Se as candidaturas à presidência já discutem modelos econômicos que desejam implementar em um eventual Brasil pós-Bolsonaro, é porque ainda não entenderam que a tarefa principal deste provável futuro governo será outra: reconstruir institucionalmente um país devastado pela atual gestão. De certa forma, é compreender que o futuro imediato de quem assumir – dado o estado de coisas – não será tanto de criar, mas de recuperar. Essa é a avaliação do economista Filipe Campante, professor do Departamento de Economia da Johns Hopkins University, em Maryland, nos EUA.
Segundo ele, o Brasil deveria, na verdade, retomar a agenda de desenvolvimento econômico alicerçada em um Estado proativo na elaboração de políticas públicas, que foi perdida a partir da crise política iniciada em 2015, dando lugar a narrativas superficiais de um Estado mínimo que, no período do ministro da Economia, Paulo Guedes, nunca se materializou.
Assim, no que Campante chama de “colapso da Nova República”, o debate acabou retornando aos anos 1970, entre quem defende investimentos setoriais na indústria, para melhorar a capacidade exportadora brasileira, e quem advoga por expansão dos gastos públicos.

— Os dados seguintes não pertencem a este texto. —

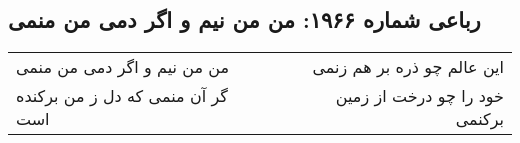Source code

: \begin{center}
\section*{رباعی شماره ۱۹۶۶: من من نیم و اگر دمی من منمی}
\label{sec:1966}
\begin{longtable}{l p{0.5cm} r}
من من نیم و اگر دمی من منمی
&&
این عالم چو ذره بر هم زنمی
\\
گر آن منمی که دل ز من برکنده است
&&
خود را چو درخت از زمین برکنمی
\\
\end{longtable}
\end{center}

Para o economista, mesmo a discussão sobre o tamanho da máquina pública, que deveria ser feita em um país como o Brasil, foi desidratada pelo governo Bolsonaro – que prometeu implementar uma agenda de privatizações, mas não avançou em quase nada depois de eleito. A seguir, trechos da conversa de Campante com a PB.
O grande condicionante da economia é o nível de incerteza política. Todas as outras incertezas se relacionam com ela. A instabilidade do governo Bolsonaro trouxe um grau de incerteza institucional que nós achávamos que não voltaria a acontecer no Brasil. A possibilidade de o presidente não aceitar o resultado das eleições, de apelar para algum tipo de confusão que deslegitime as instituições ou a própria politização dos militares, tudo isso dificulta qualquer planejamento econômico. Por esse ponto de vista, eu sou pessimista – não por ter uma perspectiva de especialista em conjuntura, mas pela relevância deste elemento político-institucional. Hoje, ele está “apontando para baixo”.
Primeiro que, apesar de ser um fenômeno global, no Brasil, há aspectos adicionais que explicam essa alta, como a incerteza que eu já mencionei. Entre as grandes economias do mundo, o País teve a terceira taxa mais alta, atrás apenas da Argentina e Turquia, que são hors-concours neste assunto. Mas, por ser consequência da pandemia, a inflação global depende da evolução do cenário pandêmico. Se surgir uma nova variante, como a ômicron, gerando novos choques de oferta – como vemos nos Estados Unidos –, a tendência é que haja uma nova pressão sobre os preços. É possível que agora isso até se dissipe, mas é difícil prever, porque não sabemos o que vem pela frente. Basta lembrar que, em algum momento do ano passado, parecia que estávamos muito mais próximos do “fim” da pandemia do que agora.
Fundamentalmente, os agentes econômicos tomam decisões com base nas expectativas que eles têm do que vai acontecer. Quando o cenário é de incertezas, a tendência é esperar que elas se resolvam. Até porque, uma vez que você decidiu colocar dinheiro em um projeto, depois, há um custo para se desfazer dele. O que está impactando a economia brasileira agora é, de fato, não saber quais serão os percalços daqui até a eleição – mas também depois dela, porque nós estamos nos perguntando até se o resultado das urnas será respeitado. A dúvida, então, não é apenas sobre qual partido vai ganhar a eleição, mas, sim, se haverá violência política depois do pleito.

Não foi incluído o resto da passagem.